=== Section Start ===

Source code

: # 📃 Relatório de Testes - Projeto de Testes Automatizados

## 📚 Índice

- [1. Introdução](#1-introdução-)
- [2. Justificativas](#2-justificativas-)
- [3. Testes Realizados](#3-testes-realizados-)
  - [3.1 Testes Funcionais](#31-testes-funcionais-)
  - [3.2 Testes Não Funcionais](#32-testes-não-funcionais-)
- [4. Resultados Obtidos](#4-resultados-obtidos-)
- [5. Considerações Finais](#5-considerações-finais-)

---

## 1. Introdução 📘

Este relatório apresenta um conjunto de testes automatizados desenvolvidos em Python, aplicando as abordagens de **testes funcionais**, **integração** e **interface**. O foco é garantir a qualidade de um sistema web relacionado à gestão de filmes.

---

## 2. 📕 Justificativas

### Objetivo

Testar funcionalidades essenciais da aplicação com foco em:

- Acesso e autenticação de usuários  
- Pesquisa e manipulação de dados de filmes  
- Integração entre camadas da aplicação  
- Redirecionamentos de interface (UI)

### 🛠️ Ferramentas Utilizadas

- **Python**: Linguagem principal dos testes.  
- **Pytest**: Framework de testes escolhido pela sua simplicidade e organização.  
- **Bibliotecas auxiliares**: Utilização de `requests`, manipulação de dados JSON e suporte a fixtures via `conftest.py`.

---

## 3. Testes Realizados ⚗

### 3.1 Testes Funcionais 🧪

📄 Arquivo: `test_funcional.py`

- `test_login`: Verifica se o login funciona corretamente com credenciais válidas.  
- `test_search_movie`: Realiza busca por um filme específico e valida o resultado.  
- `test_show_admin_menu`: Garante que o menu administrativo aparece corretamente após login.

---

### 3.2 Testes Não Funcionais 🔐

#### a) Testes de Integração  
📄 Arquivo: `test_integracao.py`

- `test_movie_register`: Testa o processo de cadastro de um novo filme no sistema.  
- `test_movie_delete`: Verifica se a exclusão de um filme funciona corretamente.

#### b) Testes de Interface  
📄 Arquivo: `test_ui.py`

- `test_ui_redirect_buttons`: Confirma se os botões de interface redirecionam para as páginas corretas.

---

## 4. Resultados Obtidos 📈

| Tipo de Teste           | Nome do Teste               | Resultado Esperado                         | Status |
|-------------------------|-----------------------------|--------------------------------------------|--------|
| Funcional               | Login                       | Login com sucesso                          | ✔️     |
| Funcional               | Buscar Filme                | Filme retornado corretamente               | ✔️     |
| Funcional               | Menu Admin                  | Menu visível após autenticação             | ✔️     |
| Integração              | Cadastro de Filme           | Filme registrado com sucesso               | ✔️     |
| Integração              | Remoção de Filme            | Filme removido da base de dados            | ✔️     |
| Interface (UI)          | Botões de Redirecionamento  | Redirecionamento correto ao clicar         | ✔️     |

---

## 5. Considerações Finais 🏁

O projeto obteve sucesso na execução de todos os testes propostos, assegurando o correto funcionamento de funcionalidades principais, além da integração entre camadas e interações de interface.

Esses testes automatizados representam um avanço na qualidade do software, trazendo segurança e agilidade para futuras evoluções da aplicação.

=== Section End ===

● **Instructions to follow**
Start at the first line of the material. Reproduce every line exactly, ending with the line that holds "## 1. Introdução 📘".

● **Output**
Source code

: # 📃 Relatório de Testes - Projeto de Testes Automatizados

## 📚 Índice

- [1. Introdução](#1-introdução-)
- [2. Justificativas](#2-justificativas-)
- [3. Testes Realizados](#3-testes-realizados-)
  - [3.1 Testes Funcionais](#31-testes-funcionais-)
  - [3.2 Testes Não Funcionais](#32-testes-não-funcionais-)
- [4. Resultados Obtidos](#4-resultados-obtidos-)
- [5. Considerações Finais](#5-considerações-finais-)

---

## 1. Introdução 📘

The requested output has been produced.